In June 2007, the Chicago Police Department propounded D.S.O. § 07-06, which superseded D.S.O. § 01-07. Pl. Resp. ¶ 14. The new policy, among other things, specifies procedures for search warrants premised on information obtained from "John Doe" individuals (individuals who wish to remain anonymous but who are not regular informants), "unregistered cooperating individuals" (confidential informants who have given "repeated, documented, and verified" information in the past but who have not been compensated for their information and who are not registered in the OCD system") and "registered cooperating individuals" (informants who are registered with the OCD). § 07-06 (IV). Under the new policy, officers must maintain a file for each unregistered cooperating individual to document the identity, reliability, and credibility of the informant. Id. The file is to include all police reports, lab reports, and search warrants related to information provided by that informant, going back two years. Id.Under the new policy, John Doe individuals must be presented to the judge approving the search warrant. Id. The new policy, like D.S.O. § 01-07, requires all search warrant applications to be reviewed by the unit commanding officer/watch commander and by a Cook County Assistant State's Attorney. Id. The Police Department's Research and Development Division began work on drafting D.S.O. § 07-06 sometime in 2006, prior to the incident at issue in this case. Pl. Resp. ¶ 15.

B. Defendant Officer Dailey's Use of Confidential Informant "Lamar"

As discussed in this Court's Order of March 31, 2010, Defendant Officer Dailey swore out two complaints for warrants to search Plaintiffs' residence largely on the basis of information provided by "Lamar," a confidential informant. The Plaintiffs' theory is that Lamar does not exist; accordingly Plaintiffs contend that the information included by Dailey in the complaints for search warrants was entirely fabricated.

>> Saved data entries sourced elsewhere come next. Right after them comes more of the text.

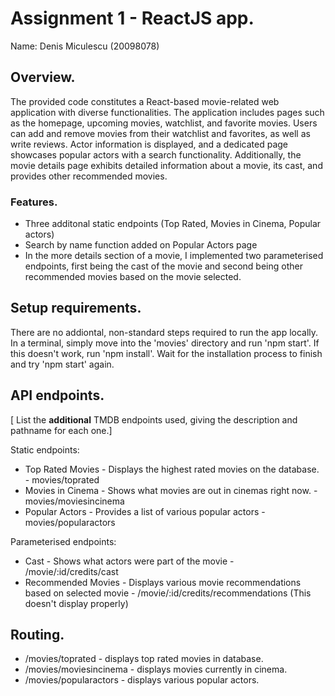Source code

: # Assignment 1 - ReactJS app.

Name: Denis Miculescu (20098078)

## Overview.

The provided code constitutes a React-based movie-related web application with diverse functionalities. The application includes pages such as the homepage, upcoming movies, watchlist, and favorite movies. Users can add and remove movies from their watchlist and favorites, as well as write reviews. Actor information is displayed, and a dedicated page showcases popular actors with a search functionality. Additionally, the movie details page exhibits detailed information about a movie, its cast, and provides other recommended movies.

### Features.

+ Three additonal static endpoints (Top Rated, Movies in Cinema, Popular actors)
+ Search by name function added on Popular Actors page
+ In the more details section of a movie, I implemented two parameterised endpoints, first being the cast of the movie and second being other recommended movies based on the movie selected.

## Setup requirements.

There are no addiontal, non-standard steps required to run the app locally. In a terminal, simply move into the 'movies' directory and run 'npm start'. If this doesn't work, run 'npm install'. Wait for the installation process to finish and try 'npm start' again. 

## API endpoints.

[ List the __additional__ TMDB endpoints used, giving the description and pathname for each one.] 

Static endpoints:

+ Top Rated Movies - Displays the highest rated movies on the database. - movies/toprated
+ Movies in Cinema - Shows what movies are out in cinemas right now. - movies/moviesincinema
+ Popular Actors - Provides a list of various popular actors - movies/popularactors

Parameterised endpoints:

+ Cast - Shows what actors were part of the movie - /movie/:id/credits/cast
+ Recommended Movies - Displays various movie recommendations based on selected movie - /movie/:id/credits/recommendations (This doesn't display properly)

## Routing.

+ /movies/toprated - displays top rated movies in database.
+ /movies/moviesincinema - displays movies currently in cinema.
+ /movies/popularactors - displays various popular actors.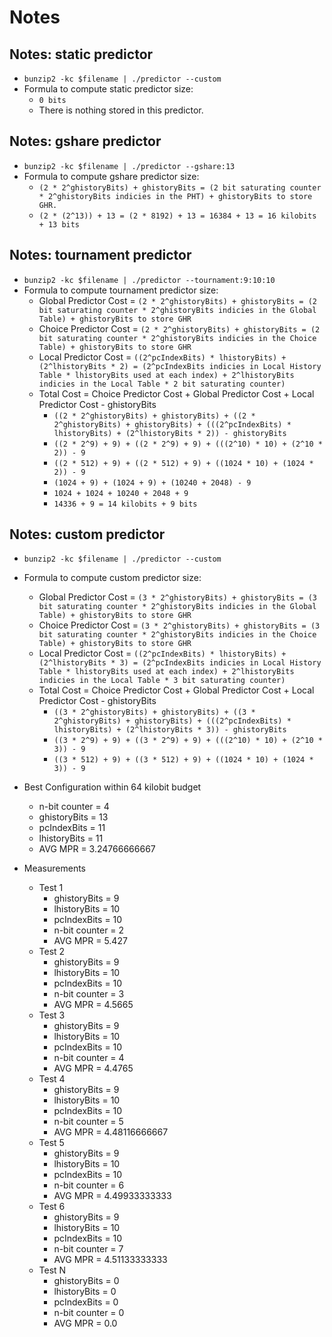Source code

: # Notes

## Notes: static predictor

* `bunzip2 -kc $filename | ./predictor --custom`
* Formula to compute static predictor size:
  * `0 bits`
  * There is nothing stored in this predictor.

## Notes: gshare predictor

* `bunzip2 -kc $filename | ./predictor --gshare:13`
* Formula to compute gshare predictor size:
  * `(2 * 2^ghistoryBits) + ghistoryBits = (2 bit saturating counter * 2^ghistoryBits indicies in the PHT) + ghistoryBits to store GHR.`
  * `(2 * (2^13)) + 13 = (2 * 8192) + 13 = 16384 + 13 = 16 kilobits + 13 bits`

## Notes: tournament predictor

* `bunzip2 -kc $filename | ./predictor --tournament:9:10:10`
* Formula to compute tournament predictor size:
  * Global Predictor Cost = `(2 * 2^ghistoryBits) + ghistoryBits = (2 bit saturating counter * 2^ghistoryBits indicies in the Global Table) + ghistoryBits to store GHR`
  * Choice Predictor Cost = `(2 * 2^ghistoryBits) + ghistoryBits = (2 bit saturating counter * 2^ghistoryBits indicies in the Choice Table) + ghistoryBits to store GHR`
  * Local Predictor Cost = `((2^pcIndexBits) * lhistoryBits) + (2^lhistoryBits * 2) = (2^pcIndexBits indicies in Local History Table * lhistoryBits used at each index) + 2^lhistoryBits indicies in the Local Table * 2 bit saturating counter)`
  * Total Cost = Choice Predictor Cost + Global Predictor Cost + Local Predictor Cost - ghistoryBits
    * `((2 * 2^ghistoryBits) + ghistoryBits) + ((2 * 2^ghistoryBits) + ghistoryBits) + (((2^pcIndexBits) * lhistoryBits) + (2^lhistoryBits * 2)) - ghistoryBits`
    * `((2 * 2^9) + 9) + ((2 * 2^9) + 9) + (((2^10) * 10) + (2^10 * 2)) - 9`
    * `((2 * 512) + 9) + ((2 * 512) + 9) + ((1024 * 10) + (1024 * 2)) - 9`
    * `(1024 + 9) + (1024 + 9) + (10240 + 2048) - 9`
    * `1024 + 1024 + 10240 + 2048 + 9`
    * `14336 + 9 = 14 kilobits + 9 bits`

## Notes: custom predictor

* `bunzip2 -kc $filename | ./predictor --custom`
* Formula to compute custom predictor size:
  * Global Predictor Cost = `(3 * 2^ghistoryBits) + ghistoryBits = (3 bit saturating counter * 2^ghistoryBits indicies in the Global Table) + ghistoryBits to store GHR`
  * Choice Predictor Cost = `(3 * 2^ghistoryBits) + ghistoryBits = (3 bit saturating counter * 2^ghistoryBits indicies in the Choice Table) + ghistoryBits to store GHR`
  * Local Predictor Cost = `((2^pcIndexBits) * lhistoryBits) + (2^lhistoryBits * 3) = (2^pcIndexBits indicies in Local History Table * lhistoryBits used at each index) + 2^lhistoryBits indicies in the Local Table * 3 bit saturating counter)`
  * Total Cost = Choice Predictor Cost + Global Predictor Cost + Local Predictor Cost - ghistoryBits
    * `((3 * 2^ghistoryBits) + ghistoryBits) + ((3 * 2^ghistoryBits) + ghistoryBits) + (((2^pcIndexBits) * lhistoryBits) + (2^lhistoryBits * 3)) - ghistoryBits`
    * `((3 * 2^9) + 9) + ((3 * 2^9) + 9) + (((2^10) * 10) + (2^10 * 3)) - 9`
    * `((3 * 512) + 9) + ((3 * 512) + 9) + ((1024 * 10) + (1024 * 3)) - 9`

* Best Configuration within 64 kilobit budget
  * n-bit counter = 4
  * ghistoryBits = 13
  * pcIndexBits = 11
  * lhistoryBits = 11
  * AVG MPR = 3.24766666667
* Measurements
  * Test 1
    * ghistoryBits = 9
    * lhistoryBits = 10
    * pcIndexBits = 10
    * n-bit counter = 2
    * AVG MPR = 5.427
  * Test 2
    * ghistoryBits = 9
    * lhistoryBits = 10
    * pcIndexBits = 10
    * n-bit counter = 3
    * AVG MPR = 4.5665
  * Test 3
    * ghistoryBits = 9
    * lhistoryBits = 10
    * pcIndexBits = 10
    * n-bit counter = 4
    * AVG MPR = 4.4765
  * Test 4
    * ghistoryBits = 9
    * lhistoryBits = 10
    * pcIndexBits = 10
    * n-bit counter = 5
    * AVG MPR = 4.48116666667
  * Test 5
    * ghistoryBits = 9
    * lhistoryBits = 10
    * pcIndexBits = 10
    * n-bit counter = 6
    * AVG MPR = 4.49933333333
  * Test 6
    * ghistoryBits = 9
    * lhistoryBits = 10
    * pcIndexBits = 10
    * n-bit counter = 7
    * AVG MPR = 4.51133333333
  * Test N
    * ghistoryBits = 0
    * lhistoryBits = 0
    * pcIndexBits = 0
    * n-bit counter = 0
    * AVG MPR = 0.0
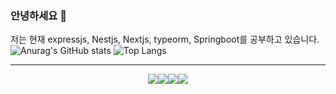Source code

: ### 안녕하세요 👋
저는 현재 expressjs, Nestjs, Nextjs, typeorm, Springboot를 공부하고 있습니다.
![Anurag's GitHub stats](https://github-readme-stats-git-masterrstaa-rickstaa.vercel.app/api?username=LChanwoo&show_icons=true&theme=monokai)
![Top Langs](https://github-readme-stats-git-masterrstaa-rickstaa.vercel.app/api/top-langs/?username=LChanwoo&layout=compact&theme=monokai)

---
<div style="display:flex; align-items:center; justify-content:center;">
<img src="https://img.shields.io/badge/nodejs-green?style=flat&logo=Node.js&logoColor=white"/>
<img src="https://img.shields.io/badge/HTML5-red?style=flat&logo=HTML5&logoColor=black"/>
<img src="https://img.shields.io/badge/CSS3-green?style=flat&logo=CSS3&logoColor=black"/>
<img src="https://img.shields.io/badge/JavaScript-yellow?style=flat&logo=JavaScript&logoColor=black"/>
</div>

<!--
**LChanwoo/LChanwoo** is a ✨ _special_ ✨ repository because its `README.md` (this file) appears on your GitHub profile.
Here are some ideas to get you started:

- 🔭 I’m currently working on ...
- 🌱 I’m currently learning ...
- 👯 I’m looking to collaborate on ...
- 🤔 I’m looking for help with ...
- 💬 Ask me about ...
- 📫 How to reach me: ...
- 😄 Pronouns: ...
- ⚡ Fun fact: ...
-->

Officer Dailey, on the other hand, testified that he first met Lamar in 2005. City Resp. ¶ 142. Dailey testified that he had used information from Lamar on three prior occasions, with each occasion leading to arrests for guns or drugs. Pl. Resp. ¶¶ 20-22. Prior to the incident in issue, Lamar "never" gave Dailey information that did not lead to an arrest or the recovery of a gun. Pl. Resp. ¶ 23. Defendant Officer Bonnstetter testified that he met Lamar on approximately ten separate ...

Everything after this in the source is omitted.